Omelia Notte Natale 2018
“Gesù viene ad abitare la nostra città”
Signor Presidente,
Stimate Autorità,
Venerati fratelli nell’Episcopato e nel sacerdozio,
Cari fratelli e sorelle, cari fedeli della nostra diocesi di Gerusalemme, cari pellegrini giunti da tutto il mondo e tutti voi che, in questa santa notte, siete collegati con noi attraverso i tanti mezzi di comunicazione: ciascuno di noi, tutti insieme siamo convenuti qui, ci sentiamo convocati qui, a Betlemme, nella città in cui è nato il Salvatore nostro, che è il Cristo Signore!
“Nato Gesù a Betlemme” (Mt 2,1): non è soltanto una indicazione storico-geografica, ma una scelta divina. Nascere qui, in un luogo determinato, in una città di questa terra è ciò che Dio ha voluto da sempre, poiché Egli ama le città degli uomini. Se la Bibbia comincia in un giardino, si conclude poi in una città, la santa Gerusalemme. E la stessa vita di Cristo, che qui comincia, dalla nascita fino alla morte, sarà un continuo andare per città e villaggi: il deserto fu, per lui, una parentesi, necessaria, ma non definitiva.
Betlemme, Nazareth, Cana, Cafarnao, Gerusalemme, sono nomi cari al nostro cuore, perché nomi di città amate da Gesù.

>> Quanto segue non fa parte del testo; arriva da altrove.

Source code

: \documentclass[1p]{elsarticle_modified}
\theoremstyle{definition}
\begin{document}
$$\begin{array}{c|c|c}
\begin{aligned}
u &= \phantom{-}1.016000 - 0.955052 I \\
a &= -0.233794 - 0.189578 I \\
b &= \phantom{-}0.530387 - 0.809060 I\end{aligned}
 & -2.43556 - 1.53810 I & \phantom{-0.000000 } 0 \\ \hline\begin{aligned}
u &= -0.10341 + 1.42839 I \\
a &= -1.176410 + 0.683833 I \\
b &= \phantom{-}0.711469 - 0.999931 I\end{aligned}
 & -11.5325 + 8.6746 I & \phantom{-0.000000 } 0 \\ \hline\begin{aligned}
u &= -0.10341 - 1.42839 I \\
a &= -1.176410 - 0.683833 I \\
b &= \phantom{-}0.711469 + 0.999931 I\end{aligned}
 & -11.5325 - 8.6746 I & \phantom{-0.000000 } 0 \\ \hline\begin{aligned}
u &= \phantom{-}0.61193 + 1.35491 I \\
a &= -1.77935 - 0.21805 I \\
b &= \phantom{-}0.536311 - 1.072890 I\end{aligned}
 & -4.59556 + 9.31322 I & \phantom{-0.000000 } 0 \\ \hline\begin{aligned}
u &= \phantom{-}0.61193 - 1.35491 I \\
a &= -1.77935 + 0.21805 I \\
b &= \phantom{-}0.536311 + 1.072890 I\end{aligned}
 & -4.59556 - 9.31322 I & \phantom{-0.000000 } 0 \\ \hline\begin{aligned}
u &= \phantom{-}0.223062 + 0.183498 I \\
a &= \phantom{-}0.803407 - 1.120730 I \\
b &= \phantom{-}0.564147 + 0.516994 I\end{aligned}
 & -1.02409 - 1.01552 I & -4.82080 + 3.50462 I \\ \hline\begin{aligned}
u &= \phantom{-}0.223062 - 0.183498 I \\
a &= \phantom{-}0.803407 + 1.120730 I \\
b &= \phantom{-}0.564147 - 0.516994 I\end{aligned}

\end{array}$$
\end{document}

E dietro di Lui, gli Apostoli hanno continuato a percorrerne tante altre: Corinto, Efeso, Tessalonica, Antiochia, Roma… Un cammino che continua nelle nostre città di oggi, custodito ed animato dalla Sua presenza: “Ecco, io sono con voi tutti i giorni, fino alla fine del mondo” (Mt 28, 20).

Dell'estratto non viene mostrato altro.